Dr. Vicki Isola of the Hope College biology faculty and Dr. Stephen Scogin, who holds a dual appointment in biology and education, have both been named National Academies Education Fellows in the Life Sciences for the 2015-16 school year.
Isola and Scogin received the recognition as participants in the 2015 National Academies Northstar Summer Institute on Undergraduate Education in Biology, held on Monday-Saturday, June 8-13, at the University of Minnesota, Twin Cities. During the event, teams from 17 colleges and universities with research programs from across the United States assembled in Minneapolis for five days of workshops, discussions, intensive team work and analysis, all focused on enhancing undergraduate education, with themes of active learning, assessment and diversity as the primary foci.
Isola is an assistant professor of biology who has taught at Hope since 1988. An immunologist, her teaching at the college includes the Introduction to Cell Biology course for pre-nursing students as well as upper-level courses in immunology and microbiology.
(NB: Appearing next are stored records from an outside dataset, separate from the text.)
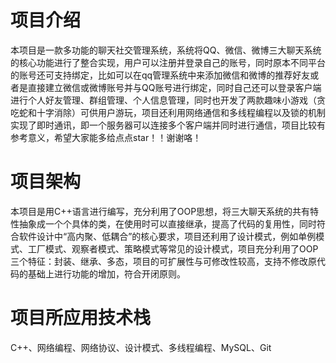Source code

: # 项目介绍
本项目是一款多功能的聊天社交管理系统，系统将QQ、微信、微博三大聊天系统的核心功能进行了整合实现，用户可以注册并登录自己的账号，同时原本不同平台的账号还可支持绑定，比如可以在qq管理系统中来添加微信和微博的推荐好友或者是直接建立微信或微博账号并与QQ账号进行绑定，同时自己还可以登录客户端进行个人好友管理、群组管理、个人信息管理，同时也开发了两款趣味小游戏（贪吃蛇和十字消除）可供用户游玩，项目还利用网络通信和多线程编程以及锁的机制实现了即时通讯，即一个服务器可以连接多个客户端并同时进行通信，项目比较有参考意义，希望大家能多给点点star！！谢谢咯！
# 项目架构
本项目是用C++语言进行编写，充分利用了OOP思想，将三大聊天系统的共有特性抽象成一个个具体的类，在使用时可以直接继承，提高了代码的复用性，同时符合软件设计中“高内聚、低耦合”的核心要求，项目还利用了设计模式，例如单例模式、工厂模式、观察者模式、策略模式等常见的设计模式，项目充分利用了OOP三个特征：封装、继承、多态，项目的可扩展性与可修改性较高，支持不修改原代码的基础上进行功能的增加，符合开闭原则。
# 项目所应用技术栈
C++、网络编程、网络协议、设计模式、多线程编程、MySQL、Git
Scogin is an assistant professor of biology and education who has taught at Hope since 2014. A specialist in K-12 science teaching and learning, his primary teaching assignment is the introductory Organisms and Environments course for future elementary teachers.
Each institution’s participants worked as a team with other schools’ participants to develop or adapt a unit of teaching activities for implementation during the 2015-16 academic year. Isola’s and Scogin’s group developed a heredity unit called “Connecting Mendel to Meiosis” that emphasizes the connections between meiotic division and genetic inheritance. The unit was developed for an introductory 100-level biology course and will be used in Isola’s Biology 103 Introduction to Cell Biology course and Scogin’s Biology 104 Organisms and Environments course.
Isola and Scogin worked on the unit with colleagues from Kalamazoo College, the University of Minnesota, the University of Toledo and the University of Wisconsin. Other colleges and universities with faculty who participated in the institute included Chadron State College, Edgewood College, Illinois Wesleyan University, Kent State University, Michigan State University, Morgan State University, South Dakota State University, the University of Cincinnati, the University of Illinois, the University of North Dakota and Wayne State University.